Da sola, la collega Masha si avvicinò, guardando curiosa il mazzo e sbottò:
«Accidenti! Kristina, che succede?»
Masha la osservava con sorpresa e un sorriso, convinta che nella vita di Kristina non fosse successo nulla di emozionante, e ora quei fiori! Un colpo di fulmine?
«Non lo so, forse è un errore,» rispose Kristina scrollando le spalle.
Poi trovò un biglietto nel bouquet e capì che era di Eduard. Arrossì.
Quella notte, poco prima dell’alba, realizzò che il sonno la stava abbandonando: aveva sognato ad occhi aperti fino al mattino.
La mattina seguente arrivarono altri fiori in ufficio. Le colleghe la guardarono interrogative, pensando fosse stata lei a ordinarli per creare l’illusione di un ammiratore.
Masha, con delicatezza, non insistette e Kristina lasciò correre, senza inventare scuse.
Prima di Capodanno il lavoro era frenetico, e il rapporto non si sviluppava. Il capo fece capire che doveva finirlo, anche restando fino a mezzanotte. Improvvisamente qualcuno esclamò: «L’ho trovato!» Tutto si risolse in pochi minuti. Le colleghe uscirono contente, e Kristina corse a casa, cogliendo l’ultima occasione per vestirsi e prepararsi.

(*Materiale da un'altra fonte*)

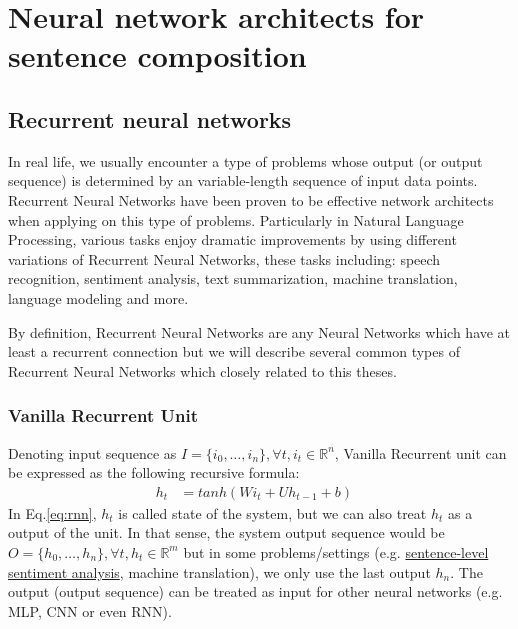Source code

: \section{Neural network architects for sentence composition}\label{sec:composer}
\subsection{Recurrent neural networks}\label{sec:RNN}
In real life, we usually encounter a type of problems whose output (or output sequence) is determined by an variable-length sequence of input data points. 
Recurrent Neural Networks have been proven to be effective network architects when applying on this type of problems.  
Particularly in Natural Language Processing, various tasks enjoy dramatic improvements by using different variations of Recurrent Neural Networks, these tasks including:  speech recognition\cite{speech-lstm}\cite{MiaoGM15}, sentiment analysis\cite{treeLSTM}\cite{cnn-rnn}\cite{attention-gru}, text summarization\cite{RushCW15}\cite{NallapatiXZ16}, machine translation\cite{FiratCB16}\cite{SutskeverVL14}\cite{BritzGLL17}, language modeling\cite{mikolov-nlm}\cite{JozefowiczVSSW16} and more\cite{deep-nlp}\cite{Schmidhuber14}\cite{deeplearning-book}.

By definition, Recurrent Neural Networks are any Neural Networks which have at least a recurrent connection\cite{rnn-def} but we will describe several common types of Recurrent Neural Networks which closely related to this theses.

\subsubsection{Vanilla Recurrent Unit}\label{sec:vanilla-rnn}
Denoting input sequence as \(I = \{i_0,\ldots,i_n\}, \forall t, i_t \in \mathbb{R}^n\), Vanilla Recurrent unit can be expressed as the following recursive formula\cite{treeLSTM}:
\begin{align}
  	h_t &= tanh(Wi_t + Uh_{t-1} + b)&\label{eq:rnn}
\end{align}
In Eq.\ref{eq:rnn}, \(h_t\) is called state of the system\cite{deeplearning-book}, but we can also treat \(h_t\) as a output of the unit.  
In that sense, the system output sequence would be \(O = \{h_0,\ldots,h_n\}, \forall t, h_t \in \mathbb{R}^m\) but in some problems/settings (e.g. \hyperref[sec:sent-level]{sentence-level sentiment analysis}, machine translation\cite{SutskeverVL14}), we only use the last output \(h_n\).
The output (output sequence) can be treated as input for other neural networks (e.g. MLP, CNN or even RNN).
 
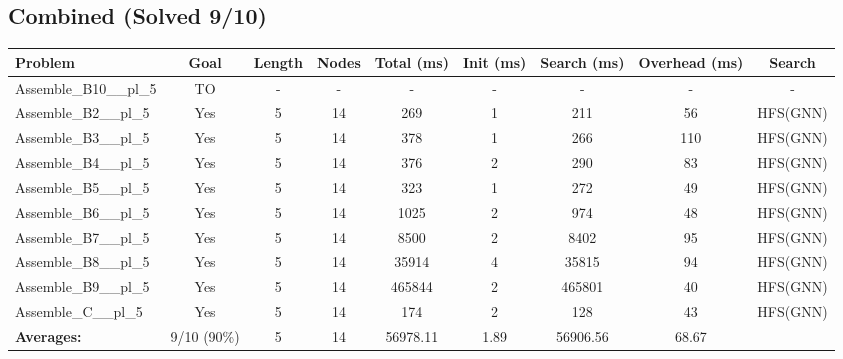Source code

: \documentclass{article}
\begin{document}
\subsection*{Combined (Solved 9/10)}
\begin{tabular}{lcccccccc}
\toprule
Problem & Goal & Length & Nodes & Total (ms) & Init (ms) & Search (ms) & Overhead (ms) & Search \\
\midrule
Assemble\_B10\_\_pl\_5 & TO & - & - & - & - & - & - & - \\
Assemble\_B2\_\_pl\_5 & Yes & 5 & 14 & 269 & 1 & 211 & 56 & HFS(GNN) \\
Assemble\_B3\_\_pl\_5 & Yes & 5 & 14 & 378 & 1 & 266 & 110 & HFS(GNN) \\
Assemble\_B4\_\_pl\_5 & Yes & 5 & 14 & 376 & 2 & 290 & 83 & HFS(GNN) \\
Assemble\_B5\_\_pl\_5 & Yes & 5 & 14 & 323 & 1 & 272 & 49 & HFS(GNN) \\
Assemble\_B6\_\_pl\_5 & Yes & 5 & 14 & 1025 & 2 & 974 & 48 & HFS(GNN) \\
Assemble\_B7\_\_pl\_5 & Yes & 5 & 14 & 8500 & 2 & 8402 & 95 & HFS(GNN) \\
Assemble\_B8\_\_pl\_5 & Yes & 5 & 14 & 35914 & 4 & 35815 & 94 & HFS(GNN) \\
Assemble\_B9\_\_pl\_5 & Yes & 5 & 14 & 465844 & 2 & 465801 & 40 & HFS(GNN) \\
Assemble\_C\_\_pl\_5 & Yes & 5 & 14 & 174 & 2 & 128 & 43 & HFS(GNN) \\
\textbf{Averages:} & 9/10 (90\%) & 5 & 14 & 56978.11 & 1.89 & 56906.56 & 68.67 & \\
\bottomrule
\end{tabular}
\\[0.7cm]
\end{document}
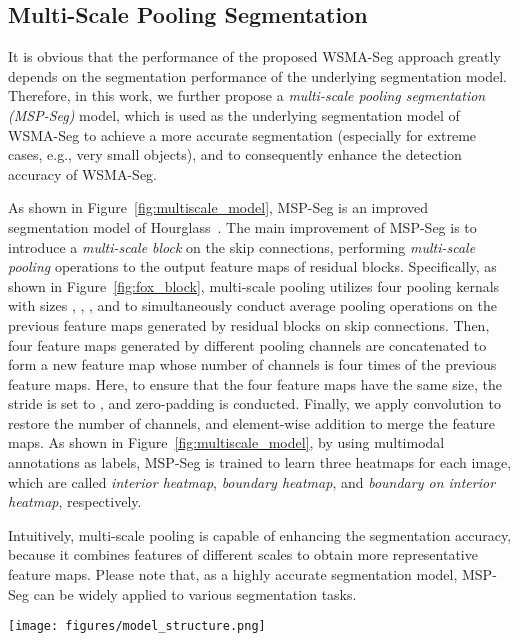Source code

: \documentclass{article}
\begin{document}
\subsection{Multi-Scale Pooling Segmentation}
It is obvious that the performance of the proposed WSMA-Seg approach  greatly depends on the segmentation performance of the underlying segmentation model. Therefore, in this work, we further propose a \emph{multi-scale pooling segmentation (MSP-Seg)} model, which is used as the underlying segmentation model of WSMA-Seg to achieve a more accurate segmentation (especially for extreme cases, e.g., very small objects), and to consequently enhance the detection accuracy of WSMA-Seg. 

As shown in Figure~\ref{fig:multiscale_model}, MSP-Seg is an improved segmentation model of Hourglass~\cite{newell2016stacked}. The main improvement of MSP-Seg is to introduce a \emph{multi-scale block} on the skip connections, performing \emph{multi-scale pooling} operations to the output feature maps of residual blocks. Specifically, as shown in Figure~\ref{fig:fox_block}, multi-scale pooling utilizes four pooling kernals with sizes , , , and  to simultaneously conduct average pooling operations on the previous feature maps generated by residual blocks on skip connections. Then, four feature maps generated by different pooling channels are concatenated to form a new feature map whose number of channels is four times of the previous feature maps. Here, to ensure that the four feature maps have the same size, the stride is set to , and zero-padding is conducted. Finally, we apply  convolution  to restore the number of channels, and element-wise addition to merge the feature maps. As shown in Figure~\ref{fig:multiscale_model}, by using multimodal annotations as labels, MSP-Seg is trained to learn three heatmaps for each image, which are called \emph{interior heatmap}, \emph{boundary heatmap}, and \emph{boundary on interior heatmap}, respectively.

Intuitively, multi-scale pooling is capable of enhancing the segmentation accuracy, because it combines features of different scales to obtain more representative feature maps. Please note that, as a highly accurate segmentation model, MSP-Seg can be widely applied to  various segmentation tasks.



\begin{figure*}
  \centering
  \texttt{[image: figures/model\_structure.png]}
  \caption{Multi-scale pooling segmentation model.\label{fig:multiscale_model}}
\end{figure*}
\end{document}
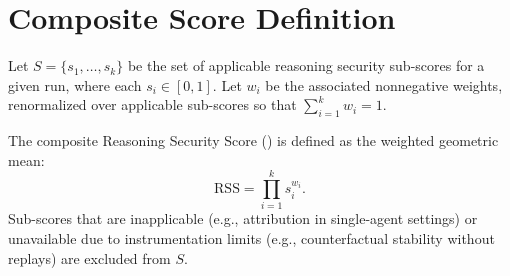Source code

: \section{Composite Score Definition}
\label{app:composite}

Let $S=\{s_1,\dots,s_k\}$ be the set of applicable reasoning security sub-scores for a given run, where each $s_i\in[0,1]$. Let $w_i$ be the associated nonnegative weights, renormalized over applicable sub-scores so that $\sum_{i=1}^{k} w_i = 1$.

The composite Reasoning Security Score (\RSS) is defined as the weighted geometric mean:
\[
\mathrm{RSS}=\prod_{i=1}^{k} s_i^{w_i}.
\]
Sub-scores that are inapplicable (e.g., attribution in single-agent settings) or unavailable due to instrumentation limits (e.g., counterfactual stability without replays) are excluded from $S$.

Alla vista di un’auto familiare si fermò, sorpresa. Masha strizzò gli occhi vedendo Eduard scendere con un mazzo di rose bianche. Le colleghe osservavano curiose.
Eduard porse i fiori a Kristina:
«So che hai tanto lavoro! Anna’ Fëdorovna ed io siamo stanchi da quando abbiamo preparato le insalate, e papà ha passato la giornata a fare la torta.»
Kristina rise e, inaspettatamente, abbracciò Edik.
«Se non quest’anno, sarà sicuramente il prossimo!»
Eduard la aiutò a sistemarsi in auto, e lei partì lasciando una scia sulla neve. Masha esclamò:
«Tanya, davvero pensavi che comprasse fiori per sé?»
Tanya rimase in silenzio. Masha aggiunse:
«Sii felice per gli altri e la felicità arriverà anche a te. Kristina avrà sicuramente una festa speciale quest’anno.»
Kristina non tornò più in ufficio e presentò le dimissioni. Il capo acconsentì a lasciarla libera senza preavviso. Decise di vendere la casa e, prima di partire, andò al cimitero di Stepan:
«Perdonami, non tornerò più,» sussurrò.
Anna’ Fëdorovna e Eduard si fermarono poco lontano. Anna chiese:
«Edik, cosa vi ha portati qui prima del previsto? Dovevamo vederci tra un mese.»
Dietro di loro si sentì la voce di Nikolaj:
«Non riusciva a riposare, non mangiava, parlava solo di Kristina. Ho pensato fosse meglio venire subito, prima che impazzisse.»